Weiterlesen nach der Anzeige

Weiterlesen nach der Anzeige

Doch das Titelstück, mit dem das in London und Paris entstandene Album losgeht, lässt sich kaum als klassischer Lovesong bezeichnen, hat ein gläsernes Hämmern und Dampfstöße als Rhythmus. „Romance“, der Song, ist ein Industrial-Wetterchen, über dem Chatten barmt, es gehe nun „wieder zurück in die Dunkelheit“. Ein Mann als Beute seiner Gefühle. „Vielleicht“, so hofft er ins Geräuschgewitter hinein, „ist Romantik ein Ort … für uns beide“.
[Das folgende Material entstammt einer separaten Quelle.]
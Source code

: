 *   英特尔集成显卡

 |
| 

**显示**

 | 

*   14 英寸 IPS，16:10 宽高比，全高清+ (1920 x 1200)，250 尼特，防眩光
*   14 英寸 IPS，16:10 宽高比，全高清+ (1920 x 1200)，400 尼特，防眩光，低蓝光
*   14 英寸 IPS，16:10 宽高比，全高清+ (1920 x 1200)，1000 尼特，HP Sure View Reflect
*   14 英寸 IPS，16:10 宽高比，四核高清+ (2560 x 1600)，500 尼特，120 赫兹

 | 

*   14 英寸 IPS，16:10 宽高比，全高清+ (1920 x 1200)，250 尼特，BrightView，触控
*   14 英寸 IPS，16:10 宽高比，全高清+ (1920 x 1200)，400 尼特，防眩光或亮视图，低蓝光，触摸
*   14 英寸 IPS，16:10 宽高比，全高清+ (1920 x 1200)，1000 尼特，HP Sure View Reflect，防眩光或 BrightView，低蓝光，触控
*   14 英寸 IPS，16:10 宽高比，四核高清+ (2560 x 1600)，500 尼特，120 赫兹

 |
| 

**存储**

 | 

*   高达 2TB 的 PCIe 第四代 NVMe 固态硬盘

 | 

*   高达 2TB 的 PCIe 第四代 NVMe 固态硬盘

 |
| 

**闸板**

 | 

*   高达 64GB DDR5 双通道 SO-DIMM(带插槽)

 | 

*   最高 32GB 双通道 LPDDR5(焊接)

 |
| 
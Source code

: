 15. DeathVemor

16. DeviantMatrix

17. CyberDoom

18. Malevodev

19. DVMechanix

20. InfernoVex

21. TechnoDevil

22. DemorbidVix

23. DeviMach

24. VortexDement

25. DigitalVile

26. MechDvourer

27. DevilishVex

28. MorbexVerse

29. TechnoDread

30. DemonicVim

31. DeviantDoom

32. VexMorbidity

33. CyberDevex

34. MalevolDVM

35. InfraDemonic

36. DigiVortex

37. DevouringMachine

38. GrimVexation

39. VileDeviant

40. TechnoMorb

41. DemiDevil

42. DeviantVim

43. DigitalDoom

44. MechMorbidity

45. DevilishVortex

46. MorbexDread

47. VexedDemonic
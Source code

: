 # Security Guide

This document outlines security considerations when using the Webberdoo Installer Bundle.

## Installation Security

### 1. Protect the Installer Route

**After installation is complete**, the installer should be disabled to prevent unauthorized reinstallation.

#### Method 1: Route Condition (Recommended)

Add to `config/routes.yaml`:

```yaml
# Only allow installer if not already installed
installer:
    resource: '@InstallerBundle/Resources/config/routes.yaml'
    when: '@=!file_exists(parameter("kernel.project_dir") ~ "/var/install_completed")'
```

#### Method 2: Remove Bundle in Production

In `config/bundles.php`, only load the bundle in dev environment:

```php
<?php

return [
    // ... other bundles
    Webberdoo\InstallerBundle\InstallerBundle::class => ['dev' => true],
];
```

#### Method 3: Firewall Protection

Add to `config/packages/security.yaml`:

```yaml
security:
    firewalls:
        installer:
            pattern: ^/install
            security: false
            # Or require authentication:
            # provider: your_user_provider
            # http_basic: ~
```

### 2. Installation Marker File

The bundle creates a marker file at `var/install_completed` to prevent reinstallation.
„Starburster“ handelt von einer Panikattacke in der Londoner U-Bahn

Um gleich danach in das beatlesk-psychedelische Intro des nachfolgenden „Starburster“ bildwilde, fiebrige Satzkaskaden zu bellen. Es geht hier um eine selbsterlebte Panikattacke in einer Londoner U-Bahn-Station, man hört das Saugen des Sängers am Inhalator. Die Liebe kann man nicht speichern, das weiß er. Dennoch will er „all deinen Zauber in einen Kanister füllen“. „I Am The Walrus“ meets Rap.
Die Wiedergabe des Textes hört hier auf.